US consumer sentiment fell to a seven month low in June. The University of Michigan sentiment index dipped to 65.6 in June from 69.1 in May when an increase was expected. Households are still worried about their finances and economic conditions, with consumer’s sentiment towards both of these sliding in June. That contrasts to recent labour market data which shows the US is adding plenty of jobs, non-farm payrolls were up 272k in May, but consumers are still concerned about the economy and the unemployment rate did tick up slightly to 4.0% last month. Inflation expectations held steady in June with 1-year expectations unchanged in June at 3.3% and the five to ten year view ticking up to an annual rate of 3.1% (from 3.0%). That, again, contrasts to sliding rates of inflation and an outlook that has it coming back to around 2% in the US in the next year or so. Consumers have been badly squeezed by past inflation and sentiment now shows they are wary of the potential for future price hikes.
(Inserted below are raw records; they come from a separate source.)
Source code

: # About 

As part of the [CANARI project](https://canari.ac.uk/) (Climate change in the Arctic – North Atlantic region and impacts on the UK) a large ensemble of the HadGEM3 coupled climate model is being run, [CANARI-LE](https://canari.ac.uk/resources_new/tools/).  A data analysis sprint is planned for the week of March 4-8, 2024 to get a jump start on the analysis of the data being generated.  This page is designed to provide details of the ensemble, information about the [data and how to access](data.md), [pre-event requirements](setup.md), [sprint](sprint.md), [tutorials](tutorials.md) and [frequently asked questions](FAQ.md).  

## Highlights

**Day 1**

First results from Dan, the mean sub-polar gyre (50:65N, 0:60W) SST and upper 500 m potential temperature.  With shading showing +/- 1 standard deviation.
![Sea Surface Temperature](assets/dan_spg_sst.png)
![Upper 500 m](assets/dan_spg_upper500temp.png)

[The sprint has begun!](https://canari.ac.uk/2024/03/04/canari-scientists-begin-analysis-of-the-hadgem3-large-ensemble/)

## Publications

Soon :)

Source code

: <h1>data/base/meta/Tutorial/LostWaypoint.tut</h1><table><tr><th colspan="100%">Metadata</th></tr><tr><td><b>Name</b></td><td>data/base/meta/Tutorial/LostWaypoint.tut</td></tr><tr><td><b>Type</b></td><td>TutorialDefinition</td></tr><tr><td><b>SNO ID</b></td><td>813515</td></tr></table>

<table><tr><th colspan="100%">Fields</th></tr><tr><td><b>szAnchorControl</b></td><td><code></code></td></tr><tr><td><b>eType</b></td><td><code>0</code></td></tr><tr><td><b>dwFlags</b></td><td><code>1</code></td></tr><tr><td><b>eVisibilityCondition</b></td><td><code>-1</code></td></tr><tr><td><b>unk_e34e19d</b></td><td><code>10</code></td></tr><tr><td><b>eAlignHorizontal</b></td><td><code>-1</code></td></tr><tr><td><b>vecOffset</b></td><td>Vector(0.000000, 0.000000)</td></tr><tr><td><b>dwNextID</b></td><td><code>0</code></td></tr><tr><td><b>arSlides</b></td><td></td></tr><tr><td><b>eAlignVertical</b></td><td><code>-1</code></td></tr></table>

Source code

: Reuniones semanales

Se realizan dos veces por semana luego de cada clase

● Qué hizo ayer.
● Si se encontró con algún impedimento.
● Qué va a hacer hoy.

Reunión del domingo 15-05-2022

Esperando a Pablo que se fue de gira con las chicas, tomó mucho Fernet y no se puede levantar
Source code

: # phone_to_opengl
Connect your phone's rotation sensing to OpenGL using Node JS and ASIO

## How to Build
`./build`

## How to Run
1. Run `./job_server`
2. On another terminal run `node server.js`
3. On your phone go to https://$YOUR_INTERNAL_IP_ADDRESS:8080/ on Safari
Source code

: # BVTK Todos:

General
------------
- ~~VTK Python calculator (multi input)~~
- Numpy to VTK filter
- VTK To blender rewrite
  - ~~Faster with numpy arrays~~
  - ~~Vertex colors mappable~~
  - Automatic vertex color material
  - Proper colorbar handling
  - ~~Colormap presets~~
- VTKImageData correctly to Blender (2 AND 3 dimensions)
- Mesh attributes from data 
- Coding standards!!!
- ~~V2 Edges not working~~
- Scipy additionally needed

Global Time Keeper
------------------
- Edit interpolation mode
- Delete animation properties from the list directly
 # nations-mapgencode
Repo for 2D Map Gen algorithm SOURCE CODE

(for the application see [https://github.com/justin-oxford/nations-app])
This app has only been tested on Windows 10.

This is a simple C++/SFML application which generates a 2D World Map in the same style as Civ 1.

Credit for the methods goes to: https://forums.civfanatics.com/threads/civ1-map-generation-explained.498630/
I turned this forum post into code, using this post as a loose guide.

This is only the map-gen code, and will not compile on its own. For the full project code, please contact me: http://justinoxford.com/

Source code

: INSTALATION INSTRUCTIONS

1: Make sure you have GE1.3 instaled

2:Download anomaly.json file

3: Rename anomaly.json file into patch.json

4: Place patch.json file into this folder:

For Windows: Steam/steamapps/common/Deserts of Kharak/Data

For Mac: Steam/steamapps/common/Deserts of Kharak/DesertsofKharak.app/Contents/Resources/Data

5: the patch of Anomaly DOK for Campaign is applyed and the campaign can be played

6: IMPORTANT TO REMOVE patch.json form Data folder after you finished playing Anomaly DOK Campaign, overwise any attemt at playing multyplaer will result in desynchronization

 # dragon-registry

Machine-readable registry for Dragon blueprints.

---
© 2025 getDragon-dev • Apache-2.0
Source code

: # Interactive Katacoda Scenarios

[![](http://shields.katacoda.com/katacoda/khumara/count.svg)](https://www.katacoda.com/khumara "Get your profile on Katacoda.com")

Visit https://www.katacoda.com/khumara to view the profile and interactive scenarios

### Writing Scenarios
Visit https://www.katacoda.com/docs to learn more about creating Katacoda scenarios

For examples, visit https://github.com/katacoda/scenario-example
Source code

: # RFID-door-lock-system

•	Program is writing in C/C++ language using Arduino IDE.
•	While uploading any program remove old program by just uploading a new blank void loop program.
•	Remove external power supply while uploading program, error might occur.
ECB President Christine Lagarde said on Friday the ECB is on the right path to return inflation to 2%, although the process towards it may be uneven at times. She said that while there are ‘plenty of challenges’ she believes that the Euro Area is now ‘heading toward a disinflationary path that will have its little hiccups here and there, what we call bumps in the road, buts it’s definitely on a declining path”. The ECB forecast HICP inflation to be 2% by Q4 of 2025 and Lagarde confirmed this was the view ‘unless we have a major shock, or unless we have downside risks that materialize in the next few months, this is the direction of travel’. She would not be drawn on a path for monetary policy easing following last week’s initial 25bps cut nor the financial market turmoil surrounding her home country of France. She did comment more broadly on future factors impacting inflation – namely geopolitical risk and climate change – and warned these new types of shock may put upward pressure on prices, at least initially.
Separately on Friday, ECB Governing Council member Centeno warned more rate cuts would be data dependent and ‘prudence’ would be needed before more action was taken and implying that rates would come down at a more more subdued pace then they had increased by. Coming from one of the ECB’s more noted dovish voices, it adds to the evidence that the Governing Council will be cautious and patience before moving again.
Economic data due today includes Euro Area labour costs and Empire manufacturing in the US. There are several notable central bank speakers including the ECB chief economist Lane and Vice President Guindos and Williams and Harker from the Fed. Further ahead there is plenty of data this week including inflation in the Euro Area and UK as well as flash PMI readings for the major economies. Finally, there will be a Bank of England monetary policy meeting on Thursday, although no change in policy is expected.